Climate change planning in salmon conservation often starts and ends with a discussion of the anticipated exposure of watersheds and fish populations to changing climatic conditions. WSC considers two additional cri­teria – sensitivity to anticipated changes and adaptability of resident and anadromous fish populations – when evaluating the resilience of species and wa­tersheds.  

LEARN MORE >> Read the Framework
Pacific Northwest Steelhead (PC: Alamy)

Turning to Action

With a deeper local understanding of how watersheds can remain resilient in the face of climate change and how fish populations’ natural adaptability can be bolstered, we can turn to action. And science suggests that intact, functioning ecosystems have the greatest resilience to change

Proactive conservation is the best way to protect intact natural processes in relatively unaltered places such as Bristol Bay, Alaska and Kamchatka in the Russian Far East.

Where watersheds have been disturbed, we need to take strategic restoration steps – not all restoration builds resilience. Key restoration actions include protecting cold water flows and cold-water refuge areas, restoring access to wetlands, estuaries and off-channel habitats, and conserving streamside forests

Ensuring salmon and steelhead populations can adapt to climate change means maintaining healthy, abundant populations, and protecting and restoring their genetic and life history diversity. That includes escaping enough fish with enough genetic and life history diversity to sustain and rebuild wild salmon abundance; transitioning ocean fisheries that catch mixed runs of fish to terminal and selective fisheries – to avoid over­harvest of small populations and endangered stocks; and stopping the expansion and negative impacts of fish hatcheries.
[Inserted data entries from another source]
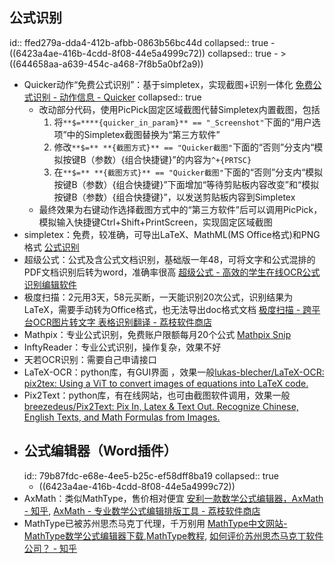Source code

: ## 公式识别
id:: ffed279a-dda4-412b-afbb-0863b56bc44d
collapsed:: true
	- ((6423a4ae-416b-4cdd-8f08-44e5a4999c72))
	  collapsed:: true
		- >((644658aa-a639-454c-a468-7f8b5a0bf2a9))
- Quicker动作“免费公式识别”：基于simpletex，实现截图+识别一体化 [免费公式识别 - 动作信息 - Quicker](https://getquicker.net/Sharedaction?code=2605ff05-b84f-4da6-107c-08db6a78bc4a)
  collapsed:: true
	- 改动部分代码，使用PicPick固定区域截图代替Simpletex内置截图，包括
	  1. 将`**$=****{quicker_in_param}** == "_Screenshot"`下面的“用户选项”中的Simpletex截图替换为“第三方软件”
	  2. 修改`**$=** **{截图方式}** == "Quicker截图"`下面的“否则”分支内“模拟按键B（参数）{组合快捷键}”的内容为`^+{PRTSC}`
	  3. 在`**$=** **{截图方式}** == "Quicker截图"`下面的“否则”分支内“模拟按键B（参数）{组合快捷键}”下面增加“等待剪贴板内容改变”和“模拟按键B（参数）{组合快捷键}”，以发送剪贴板内容到Simpletex
	- 最终效果为右键动作选择截图方式中的“第三方软件”后可以调用PicPick，模拟输入快捷键Ctrl+Shift+PrintScreen，实现固定区域截图
- simpletex：免费，较准确，可导出LaTeX、MathML(MS Office格式)和PNG格式 [公式识别](https://simpletex.cn/ai/latex_ocr)
- 超级公式：公式及含公式文档识别，基础版一年48，可将文字和公式混排的PDF文档识别后转为word，准确率很高 [超级公式 - 高效的学生在线OCR公式识别编辑软件](https://www.ocrmath.com/)
- 极度扫描：2元用3天，58元买断，一天能识别20次公式，识别结果为LaTeX，需要手动转为Office格式，也无法导出doc格式文档 [极度扫描 - 跨平台OCR图片转文字 表格识别翻译 - 荔枝软件商店](https://store.lizhi.io/site/products/id/315)
- Mathpix：专业公式识别，免费账户限额每月20个公式 [Mathpix Snip](https://mathpix.com/)
- InftyReader：专业公式识别，操作复杂，效果不好
- 天若OCR识别：需要自己申请接口
- LaTeX-OCR：python库，有GUI界面 ，效果一般[lukas-blecher/LaTeX-OCR: pix2tex: Using a ViT to convert images of equations into LaTeX code.](https://github.com/lukas-blecher/LaTeX-OCR)
- Pix2Text：python库，有在线网站，也可由截图软件调用，效果一般 [breezedeus/Pix2Text: Pix In, Latex & Text Out. Recognize Chinese, English Texts, and Math Formulas from Images.](https://github.com/breezedeus/Pix2Text)
- ## 公式编辑器（Word插件）
  id:: 79b87fdc-e68e-4ee5-b25c-ef58dff8ba19
  collapsed:: true
	- ((6423a4ae-416b-4cdd-8f08-44e5a4999c72))
- AxMath：类似MathType，售价相对便宜 [安利一款数学公式编辑器，AxMath - 知乎](https://zhuanlan.zhihu.com/p/25044063), [AxMath - 专业数学公式编辑排版工具 - 荔枝软件商店](https://lizhi.shop/site/products/id/50)
- MathType已被苏州思杰马克丁代理，千万别用 [MathType中文网站-MathType数学公式编辑器下载,MathType教程](https://www.mathtype.cn/), [如何评价苏州思杰马克丁软件公司？ - 知乎](https://www.zhihu.com/question/46746200/answer/961889825?utm_id=0)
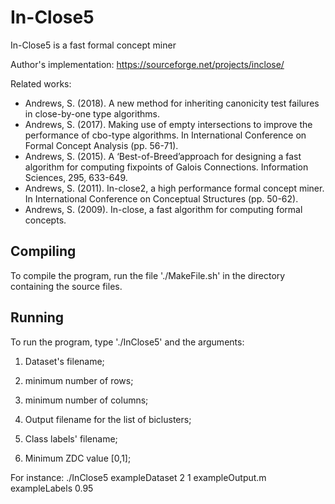 # In-Close5

In-Close5 is a fast formal concept miner

Author's implementation: https://sourceforge.net/projects/inclose/

Related works:
- Andrews, S. (2018). A new method for inheriting canonicity test failures in close-by-one type algorithms.
- Andrews, S. (2017). Making use of empty intersections to improve the performance of cbo-type algorithms. In International Conference on Formal Concept Analysis (pp. 56-71).
- Andrews, S. (2015). A ‘Best-of-Breed’approach for designing a fast algorithm for computing fixpoints of Galois Connections. Information Sciences, 295, 633-649.
- Andrews, S. (2011). In-close2, a high performance formal concept miner. In International Conference on Conceptual Structures (pp. 50-62).
- Andrews, S. (2009). In-close, a fast algorithm for computing formal concepts.


## Compiling
To compile the program, run the file  './MakeFile.sh' in the directory containing the source files.


## Running
To run the program, type './InClose5' and the arguments:

1) Dataset's filename;

2) minimum number of rows;

3) minimum number of columns;

4) Output filename for the list of biclusters;

5) Class labels' filename;

6) Minimum ZDC value [0,1];

For instance:
./InClose5 exampleDataset 2 1 exampleOutput.m exampleLabels 0.95
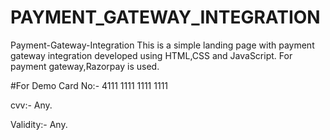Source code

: # PAYMENT_GATEWAY_INTEGRATION
Payment-Gateway-Integration This is a simple landing page with payment gateway integration developed using HTML,CSS and JavaScript. For payment gateway,Razorpay is used.

#For Demo Card No:- 4111 1111 1111 1111

cvv:- Any.

Validity:- Any.
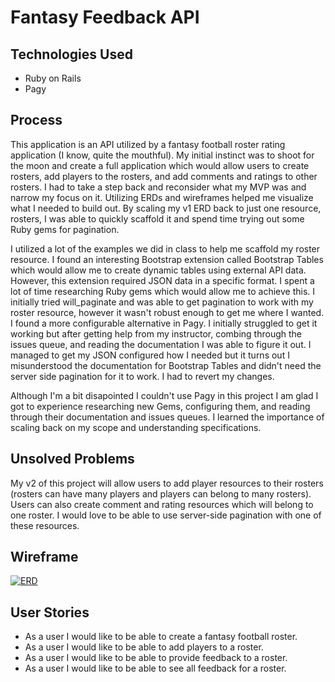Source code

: # Fantasy Feedback API

## Technologies Used
- Ruby on Rails
- Pagy

## Process
This application is an API utilized by a fantasy football roster rating application (I know, quite the mouthful). My initial instinct was to shoot for the moon and create a full application which would allow users to create rosters, add players to the rosters, and add comments and ratings to other rosters. I had to take a step back and reconsider what my MVP was and narrow my focus on it. Utilizing ERDs and wireframes helped me visualize what I needed to build out. By scaling my v1 ERD back to just one resource, rosters, I was able to quickly scaffold it and spend time trying out some Ruby gems for pagination.

I utilized a lot of the examples we did in class to help me scaffold my roster resource. I found an interesting Bootstrap extension called Bootstrap Tables which would allow me to create dynamic tables using external API data. However, this extension required JSON data in a specific format. I spent a lot of time researching Ruby gems which would allow me to achieve this. I initially tried will_paginate and was able to get pagination to work with my roster resource, however it wasn't robust enough to get me where I wanted. I found a more configurable alternative in Pagy. I initially struggled to get it working but after getting help from my instructor, combing through the issues queue, and reading the documentation I was able to figure it out. I managed to get my JSON configured how I needed but it turns out I misunderstood the documentation for Bootstrap Tables and didn't need the server side pagination for it to work. I had to revert my changes.

Although I'm a bit disapointed I couldn't use Pagy in this project I am glad I got to experience researching new Gems, configuring them, and reading through their documentation and issues queues. I learned the importance of scaling back on my scope and understanding specifications.

## Unsolved Problems
My v2 of this project will allow users to add player resources to their rosters (rosters can have many players and players can belong to many rosters). Users can also create comment and rating resources which will belong to one roster. I would love to be able to use server-side pagination with one of these resources.

## Wireframe
[![ERD](https://raw.git.generalassemb.ly/ga-wdi-boston/full-stack-project-practice/a0e5a99e7d478e47803ec5c471611182b087bbc9/public/ERD.jpg)](https://generalassemb.ly/education/web-development-immersive)

## User Stories
- As a user I would like to be able to create a fantasy football roster.
- As a user I would like to be able to add players to a roster.
- As a user I would like to be able to provide feedback to a roster.
- As a user I would like to be able to see all feedback for a roster.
DIG DEEPER >> Read WSC’s Resilience Framework

Slowing Climate Change: Why Strongholds Are Key

Focusing on protecting and restoring critical salmon population and ecosystem functions also mitigates climate change by sequestering carbon.

Land management is a key front in mitigating climate change. A 2018 study led by the Nature Conservancy estimated that improvements in land management could absorb up to a fifth of the United States’ annual emissions – the equivalent to taking all cars and trucks off the road.

Restoring and protecting salmon habitat in coastal wetlands and mature temperate rainforests is an important carbon sequestration strategy. Coastal temperate rainforests in Oregon and Washington have been identified as some of the most important in the Lower 48 for mitigating climate change. These forests, including the Tillamook Rainforest and the rainforests on Olympic Peninsula, are also home to some of the last, best salmon and steelhead runs south of Canada. Similarly, the Great Bear Rainforest of British Columbia and the Tongass and Chugach National Forests of Southeast Alaska harbor substantial reserves of old-growth forest and host salmon strongholds such as the Copper, the Stikine and the Skeena rivers.

Alaska’s Bristol Bay region, home to world’s largest run of sockeye salmon, is also a massive tract of largely undeveloped wetlands and peatlands the size of Wisconsin. As a coalition of Alaska Native communities, tourism and fishing businesses defend the region from hard rock mining proposals, they are also keeping intact a massive carbon sink.

In the Russian Far East province of Khabarovsk, Wild Salmon Center and Russian partners are working to protect several hundred thousand acres of boreal peatlands – home to salmon and the endangered mega-trout, Siberian taimen. Although they cover just three-percent of the world’s land surface, peatlands are the most effective land type for storing carbon.

Building salmon resilience at the local and regional level has significant climate change benefits for the world. And it will be an essential part of the American and international drive for net-zero emissions.

Oregon’s North Umpqua (PC: Ken Morrish)

The Way Forward

We believe that greater watershed and species resil­ience can be accomplished, but it requires a shared understanding and commitment across the salmon conservation and management spectrum, from those in the field to those in state capitols.

The faster that conservation practitioners adopt a resilience approach, the sooner we will begin to see the benefits, in communities and ecosystems.